▸ **The problem**:
Your answer should hold exactly the lines from the line containing "#### Buat file" through the end of the entries that follow.

============================================================

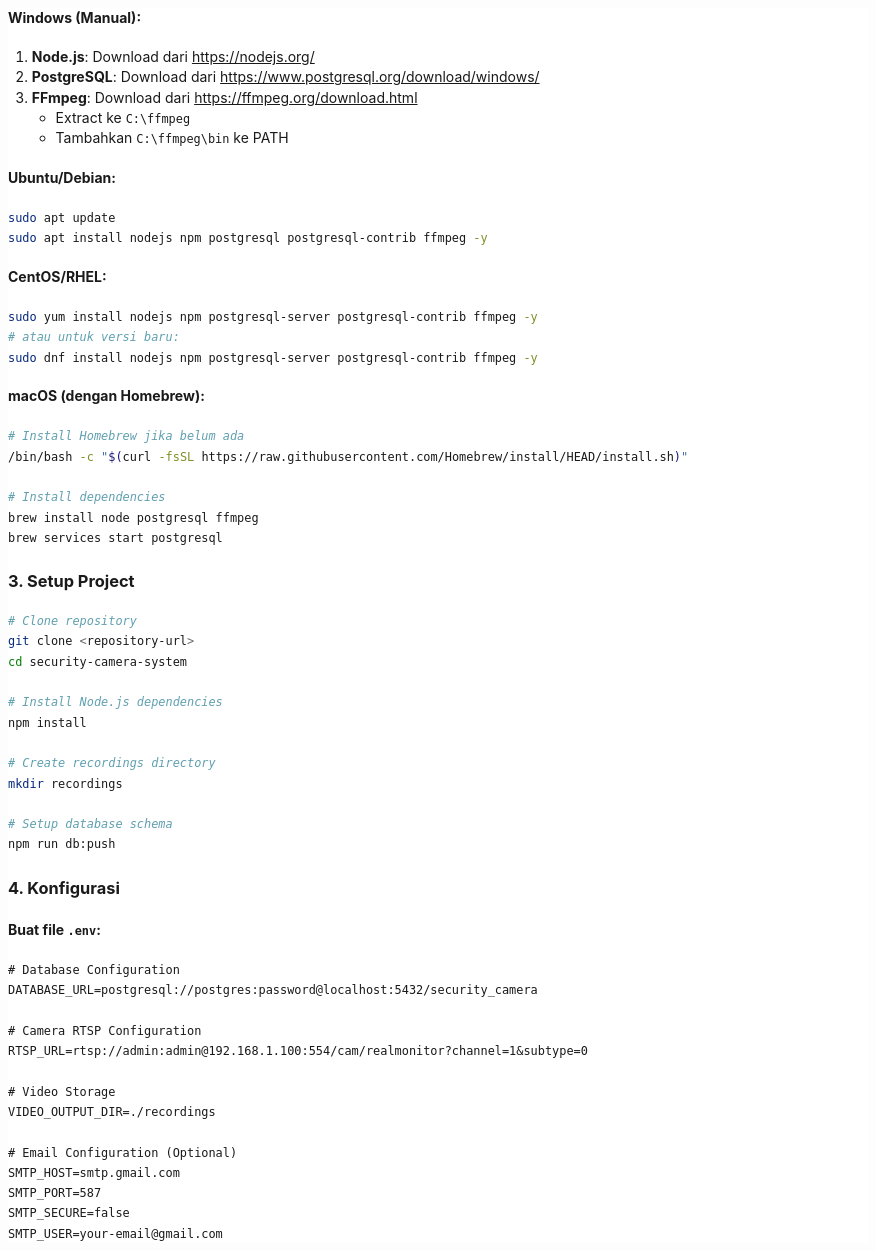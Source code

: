 #### Windows (Manual):
1. **Node.js**: Download dari https://nodejs.org/
2. **PostgreSQL**: Download dari https://www.postgresql.org/download/windows/
3. **FFmpeg**: Download dari https://ffmpeg.org/download.html
   - Extract ke `C:\ffmpeg`
   - Tambahkan `C:\ffmpeg\bin` ke PATH

#### Ubuntu/Debian:
```bash
sudo apt update
sudo apt install nodejs npm postgresql postgresql-contrib ffmpeg -y
```

#### CentOS/RHEL:
```bash
sudo yum install nodejs npm postgresql-server postgresql-contrib ffmpeg -y
# atau untuk versi baru:
sudo dnf install nodejs npm postgresql-server postgresql-contrib ffmpeg -y
```

#### macOS (dengan Homebrew):
```bash
# Install Homebrew jika belum ada
/bin/bash -c "$(curl -fsSL https://raw.githubusercontent.com/Homebrew/install/HEAD/install.sh)"

# Install dependencies
brew install node postgresql ffmpeg
brew services start postgresql
```

### 3. Setup Project

```bash
# Clone repository
git clone <repository-url>
cd security-camera-system

# Install Node.js dependencies
npm install

# Create recordings directory
mkdir recordings

# Setup database schema
npm run db:push
```

### 4. Konfigurasi

#### Buat file `.env`:
```env
# Database Configuration
DATABASE_URL=postgresql://postgres:password@localhost:5432/security_camera

# Camera RTSP Configuration
RTSP_URL=rtsp://admin:admin@192.168.1.100:554/cam/realmonitor?channel=1&subtype=0

# Video Storage
VIDEO_OUTPUT_DIR=./recordings

# Email Configuration (Optional)
SMTP_HOST=smtp.gmail.com
SMTP_PORT=587
SMTP_SECURE=false
SMTP_USER=your-email@gmail.com
```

============================================================

▸ **Final answer**:
#### Buat file `.env`:
```env
# Database Configuration
DATABASE_URL=postgresql://postgres:password@localhost:5432/security_camera

# Camera RTSP Configuration
RTSP_URL=rtsp://admin:admin@192.168.1.100:554/cam/realmonitor?channel=1&subtype=0

# Video Storage
VIDEO_OUTPUT_DIR=./recordings

# Email Configuration (Optional)
SMTP_HOST=smtp.gmail.com
SMTP_PORT=587
SMTP_SECURE=false
SMTP_USER=your-email@gmail.com
```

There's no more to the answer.